The Sales audio Call Analyzer Agent extracts insights from sales conversations using audio transcription, web scraping, and LLM-powered analysis — delivering structured, actionable feedback to sales teams.

Developer Guide :

Agent Modes & Services

ServiceInput TypeDescription
Audio ServiceUploaded .mp3, .wav, etc.Upload a recorded sales call and analyze via LLM.
Phantom ServiceFathom/Zoom URLExtract transcript using a headless browser (Playwright).
Transcript ServicePlain text transcriptAnalyze a pre-written transcript directly.
All services support optional supplemental data via:
  • Uploaded documents (.docx, .pdf, .txt)
  • Website URL

Flow 1: Audio Service

** Purpose:** Analyze uploaded sales call recordings.
1.  Initialize LLM

2.  Upload audio to Gemini Files API
    → Validate file size and duration

3.  Transcribe audio using Gemini

4.  [Optional] Supplemental Input:
    ├─ If URL is provided → Scrape content
    └─ If document is uploaded → Extract text

5.  Initialize history & repository

6.  Add LLM prompt templates for sales call analysis

7.  Call LLM with:
    → Transcript + supplemental content

8.  Delete uploaded audio file (cleanup)

9.  Calculate token usage and cost

10. Store final LLM output (⚠️ not in `additional_kwargs`)

Flow 2: Phantom Service

Purpose: Analyze Fathom/Zoom URLs using Playwright.
1.  Initialize LLM

2.  Use Playwright to extract transcript from the URL

3.  [Optional] Supplemental Input:
    ├─ If another URL is provided → Scrape content
    └─ If document is uploaded → Extract text

4.  Initialize history & repository

5.  Add LLM prompt templates

6.  Call LLM with:
    → Extracted transcript + supplemental content

7.  Delete temporary files if any

8.  Calculate token usage and cost

9.  Store final response (⚠️ not in `additional_kwargs`)
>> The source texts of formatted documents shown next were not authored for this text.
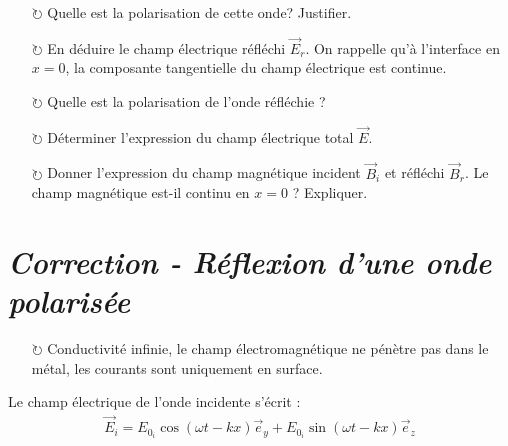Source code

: \documentclass{report}
\begin{document}
\begin{itemize}

	\item[$\circlearrowright$] Quelle est la polarisation de cette onde? Justifier. 
	
	\item[$\circlearrowright$] En déduire le champ électrique réfléchi $\vec{E}_r$. On rappelle qu'à l'interface en $x=0$, la composante tangentielle du champ électrique est continue.
	
	\item[$\circlearrowright$] Quelle est la polarisation de l'onde réfléchie ? 
	
	\item[$\circlearrowright$] Déterminer l'expression du champ électrique total $\vec{E}$.
	
	\item[$\circlearrowright$] Donner l'expression du champ magnétique incident $\vec{B}_i$ et réfléchi $\vec{B}_r$. Le champ magnétique est-il continu en $x=0$ ? Expliquer. 

\end{itemize}

\newpage

\section*{\textit{Correction - Réflexion d'une onde polarisée}}

\begin{itemize}

	\item[$\circlearrowright$] Conductivité infinie, le champ électromagnétique ne pénètre pas dans le métal, les courants sont uniquement en surface.

\end{itemize}

Le champ électrique de l'onde incidente s'écrit :
\begin{align*}
	\vec{E}_i=E_{0_i}\cos(\omega t -kx)\vec{e}_y+E_{0_i}\sin(\omega t -kx)\vec{e}_z
\end{align*}
\end{document}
Flow 3: Transcript Service

Purpose: Analyze a pre-provided plain-text transcript.
1.  Initialize LLM

2.  [Optional] Supplemental Input:
    ├─ If a URL is provided → Scrape content
    └─ If a document is uploaded → Extract text

3.  Initialize history & repository

4.  Add LLM prompt templates

5.  Call LLM with:
    → Provided transcript + supplemental content

6.  Delete temporary file (if applicable)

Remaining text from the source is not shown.